I first came across this "murder" conservatives in movies because we don't like their ideas in a movie in the early nineties called "Last Supper". in the movie a bunch of liberals have conservatives over to their communal home for dinner, and if they don't like what they hear, they poisoned the conservatives to death. Cameron Diaz has an early screen role here, as does Ron Perleman (as Rush Limbaugh). This movie is one that helped me to become a conservative. The message seemed to be, as a liberal, you need to be strong enough to do some bad things, other wise the bad conservatives will win. If you don't believe me, check out this movie. Add in The Death Of A President and a bunch of others, and the nuttiness of some on the left becomes very clear.
 
in the movie a bunch of liberals have conservatives over to their communal home for dinner, and if they don't like what they hear, they poisoned the conservatives to death. Cameron Diaz has an early screen role here, as does Ron Perleman (as Rush Limbaugh). This movie is one that helped me to become a conservative.

Too bad you never watched the movie then. If you had, you would have seen the part at the end where their actions catch up to them, right after they come to the understanding that what they've been doing is wrong.

Let me guess, read a summary from one of Breitbart's clones?
 
Too bad you never watched the movie then. If you had, you would have seen the part at the end where their actions catch up to them, right after they come to the understanding that what they've been doing is wrong.

Let me guess, read a summary from one of Breitbart's clones?

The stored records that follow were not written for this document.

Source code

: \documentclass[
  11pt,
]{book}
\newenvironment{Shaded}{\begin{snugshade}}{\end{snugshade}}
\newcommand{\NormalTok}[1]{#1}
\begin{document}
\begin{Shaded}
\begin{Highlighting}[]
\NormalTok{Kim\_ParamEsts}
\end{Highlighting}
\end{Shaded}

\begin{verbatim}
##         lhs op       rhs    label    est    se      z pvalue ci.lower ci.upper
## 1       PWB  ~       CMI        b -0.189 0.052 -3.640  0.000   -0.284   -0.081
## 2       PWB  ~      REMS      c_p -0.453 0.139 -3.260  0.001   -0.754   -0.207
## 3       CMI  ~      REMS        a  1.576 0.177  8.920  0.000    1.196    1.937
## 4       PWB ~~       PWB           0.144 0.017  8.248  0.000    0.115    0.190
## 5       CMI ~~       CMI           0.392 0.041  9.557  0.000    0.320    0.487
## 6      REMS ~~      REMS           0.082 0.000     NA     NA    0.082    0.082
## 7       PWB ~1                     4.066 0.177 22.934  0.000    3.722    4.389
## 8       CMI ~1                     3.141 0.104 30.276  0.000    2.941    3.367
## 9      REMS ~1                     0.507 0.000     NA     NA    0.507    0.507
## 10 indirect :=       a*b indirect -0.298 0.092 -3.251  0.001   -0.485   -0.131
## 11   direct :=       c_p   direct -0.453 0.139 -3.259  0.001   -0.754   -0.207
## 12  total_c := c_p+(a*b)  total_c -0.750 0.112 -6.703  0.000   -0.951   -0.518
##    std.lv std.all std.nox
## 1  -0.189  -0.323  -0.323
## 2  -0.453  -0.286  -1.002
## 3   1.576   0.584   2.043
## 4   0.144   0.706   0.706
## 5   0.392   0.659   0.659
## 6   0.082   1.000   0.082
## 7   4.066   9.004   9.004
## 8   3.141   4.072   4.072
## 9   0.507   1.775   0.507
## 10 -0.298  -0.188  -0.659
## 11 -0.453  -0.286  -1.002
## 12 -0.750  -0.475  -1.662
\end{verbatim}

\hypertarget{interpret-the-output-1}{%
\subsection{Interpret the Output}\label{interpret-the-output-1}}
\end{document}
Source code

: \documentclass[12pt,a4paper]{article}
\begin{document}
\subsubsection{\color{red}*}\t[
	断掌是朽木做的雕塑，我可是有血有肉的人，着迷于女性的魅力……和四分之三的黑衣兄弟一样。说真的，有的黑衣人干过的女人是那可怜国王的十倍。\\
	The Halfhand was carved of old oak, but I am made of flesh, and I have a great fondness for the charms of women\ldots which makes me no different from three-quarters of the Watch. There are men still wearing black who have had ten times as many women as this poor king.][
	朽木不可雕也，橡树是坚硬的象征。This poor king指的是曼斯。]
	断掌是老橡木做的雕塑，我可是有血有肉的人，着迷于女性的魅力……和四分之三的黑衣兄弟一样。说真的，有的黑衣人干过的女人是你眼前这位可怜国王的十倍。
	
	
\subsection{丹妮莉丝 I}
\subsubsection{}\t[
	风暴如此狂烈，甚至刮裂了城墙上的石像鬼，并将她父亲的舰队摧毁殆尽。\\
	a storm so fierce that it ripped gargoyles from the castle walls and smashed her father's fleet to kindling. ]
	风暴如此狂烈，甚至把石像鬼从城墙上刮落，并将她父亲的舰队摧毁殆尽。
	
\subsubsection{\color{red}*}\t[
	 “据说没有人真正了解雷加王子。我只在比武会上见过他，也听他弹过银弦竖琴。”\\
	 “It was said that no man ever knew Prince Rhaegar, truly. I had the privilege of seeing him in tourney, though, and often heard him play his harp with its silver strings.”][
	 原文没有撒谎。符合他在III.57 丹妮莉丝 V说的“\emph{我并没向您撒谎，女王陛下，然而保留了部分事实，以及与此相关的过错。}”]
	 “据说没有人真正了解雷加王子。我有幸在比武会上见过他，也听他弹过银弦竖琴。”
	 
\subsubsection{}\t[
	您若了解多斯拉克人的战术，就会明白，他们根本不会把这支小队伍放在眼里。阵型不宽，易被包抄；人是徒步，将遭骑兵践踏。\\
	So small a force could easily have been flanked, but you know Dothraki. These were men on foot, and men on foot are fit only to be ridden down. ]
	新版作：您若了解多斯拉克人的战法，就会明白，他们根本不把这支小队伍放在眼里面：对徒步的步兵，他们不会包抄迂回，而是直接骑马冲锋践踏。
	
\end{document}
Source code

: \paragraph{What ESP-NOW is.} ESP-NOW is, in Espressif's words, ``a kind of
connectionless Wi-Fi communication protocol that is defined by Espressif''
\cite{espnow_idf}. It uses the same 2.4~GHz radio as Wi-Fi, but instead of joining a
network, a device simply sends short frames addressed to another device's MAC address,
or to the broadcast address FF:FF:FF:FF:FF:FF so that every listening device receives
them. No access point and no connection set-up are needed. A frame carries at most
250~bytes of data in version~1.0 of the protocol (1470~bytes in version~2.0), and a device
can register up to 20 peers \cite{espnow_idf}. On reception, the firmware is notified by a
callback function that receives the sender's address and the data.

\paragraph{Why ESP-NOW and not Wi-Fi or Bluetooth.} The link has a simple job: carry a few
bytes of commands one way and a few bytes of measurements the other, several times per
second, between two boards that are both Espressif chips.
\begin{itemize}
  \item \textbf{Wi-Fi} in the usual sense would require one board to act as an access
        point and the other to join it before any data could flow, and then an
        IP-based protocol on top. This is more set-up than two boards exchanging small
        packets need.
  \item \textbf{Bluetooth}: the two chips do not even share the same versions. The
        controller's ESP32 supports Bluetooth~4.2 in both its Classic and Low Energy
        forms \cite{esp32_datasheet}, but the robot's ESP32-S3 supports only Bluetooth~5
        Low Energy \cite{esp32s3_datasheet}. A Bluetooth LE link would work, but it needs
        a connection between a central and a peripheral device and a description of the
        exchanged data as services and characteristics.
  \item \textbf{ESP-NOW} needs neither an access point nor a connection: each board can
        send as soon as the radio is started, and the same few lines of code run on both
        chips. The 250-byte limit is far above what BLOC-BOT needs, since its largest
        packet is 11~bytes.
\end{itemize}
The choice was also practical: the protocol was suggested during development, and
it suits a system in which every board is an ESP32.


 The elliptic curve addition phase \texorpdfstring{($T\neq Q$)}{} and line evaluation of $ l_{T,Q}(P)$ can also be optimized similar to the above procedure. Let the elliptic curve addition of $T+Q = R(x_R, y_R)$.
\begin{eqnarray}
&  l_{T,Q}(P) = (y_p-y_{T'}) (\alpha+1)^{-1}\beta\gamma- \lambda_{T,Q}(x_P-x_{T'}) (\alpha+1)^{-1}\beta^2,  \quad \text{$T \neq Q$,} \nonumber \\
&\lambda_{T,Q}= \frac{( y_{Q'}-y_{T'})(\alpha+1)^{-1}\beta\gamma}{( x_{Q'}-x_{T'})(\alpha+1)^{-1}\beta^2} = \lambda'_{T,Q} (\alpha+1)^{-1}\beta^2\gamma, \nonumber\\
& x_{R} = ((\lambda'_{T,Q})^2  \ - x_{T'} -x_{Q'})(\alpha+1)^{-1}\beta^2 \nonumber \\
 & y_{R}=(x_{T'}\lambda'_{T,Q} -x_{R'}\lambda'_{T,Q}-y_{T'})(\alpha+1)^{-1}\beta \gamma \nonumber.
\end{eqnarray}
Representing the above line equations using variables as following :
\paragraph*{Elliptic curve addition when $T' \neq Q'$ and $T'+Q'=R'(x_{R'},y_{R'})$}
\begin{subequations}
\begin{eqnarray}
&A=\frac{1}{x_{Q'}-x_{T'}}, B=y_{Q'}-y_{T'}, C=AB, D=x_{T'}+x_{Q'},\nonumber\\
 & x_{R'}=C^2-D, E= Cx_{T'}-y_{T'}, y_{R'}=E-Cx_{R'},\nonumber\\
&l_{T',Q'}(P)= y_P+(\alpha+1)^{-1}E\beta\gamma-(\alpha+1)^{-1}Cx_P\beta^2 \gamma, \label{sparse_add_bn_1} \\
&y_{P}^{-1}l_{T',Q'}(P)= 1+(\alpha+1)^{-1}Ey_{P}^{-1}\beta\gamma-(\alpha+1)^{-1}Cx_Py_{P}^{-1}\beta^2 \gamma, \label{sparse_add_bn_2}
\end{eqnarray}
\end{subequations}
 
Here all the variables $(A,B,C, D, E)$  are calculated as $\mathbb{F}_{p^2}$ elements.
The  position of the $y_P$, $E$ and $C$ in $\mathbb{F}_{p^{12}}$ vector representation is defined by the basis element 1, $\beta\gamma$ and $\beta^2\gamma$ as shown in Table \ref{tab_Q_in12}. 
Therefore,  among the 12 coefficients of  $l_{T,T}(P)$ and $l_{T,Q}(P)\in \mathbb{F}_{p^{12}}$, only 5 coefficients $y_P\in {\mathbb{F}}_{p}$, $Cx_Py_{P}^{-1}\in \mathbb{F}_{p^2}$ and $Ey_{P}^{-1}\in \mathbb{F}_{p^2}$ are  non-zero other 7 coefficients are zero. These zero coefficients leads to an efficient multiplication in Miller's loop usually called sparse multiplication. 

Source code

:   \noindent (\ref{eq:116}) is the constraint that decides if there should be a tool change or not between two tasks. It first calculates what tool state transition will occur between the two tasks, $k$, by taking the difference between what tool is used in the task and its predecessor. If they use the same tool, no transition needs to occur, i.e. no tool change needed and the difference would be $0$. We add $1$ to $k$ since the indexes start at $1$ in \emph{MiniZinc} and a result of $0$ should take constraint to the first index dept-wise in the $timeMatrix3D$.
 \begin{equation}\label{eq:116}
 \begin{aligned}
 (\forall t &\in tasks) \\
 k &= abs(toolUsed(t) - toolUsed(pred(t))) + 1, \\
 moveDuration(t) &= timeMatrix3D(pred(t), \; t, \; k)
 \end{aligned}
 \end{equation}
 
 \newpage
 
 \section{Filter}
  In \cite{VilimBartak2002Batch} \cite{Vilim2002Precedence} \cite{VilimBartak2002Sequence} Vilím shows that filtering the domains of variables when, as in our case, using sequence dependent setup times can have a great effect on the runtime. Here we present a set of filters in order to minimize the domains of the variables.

That was a good movie, I need to watch it again. Last time I saw it was pre-9/11 and I identified more closely with the "liberals" than their conservative guests. With their ideals, if not their methods anyway.

To be fair to the OP, a movie like "Last Supper" would never have been made if there wasn't at least a hint of truth in the initial premise. If everybody went in thinking "WTF?! Liberals murdering people with opinions they disagree with?", the movie would have failed outright. I think a lot of people probably got a vicarious thrill from the idea. I know I did, back in my "Rush Limbaugh is a Big Fat Idiot"-reading days.
 
If everybody went in thinking "WTF?! Liberals murdering people with opinions they disagree with?", the movie would have failed outright. I think a lot of people probably got a vicarious thrill from the idea. I know I did, back in my "Rush Limbaugh is a Big Fat Idiot"-reading days.

Ironically, I saw it in my "still sometimes listening to Rush Limbaugh" days.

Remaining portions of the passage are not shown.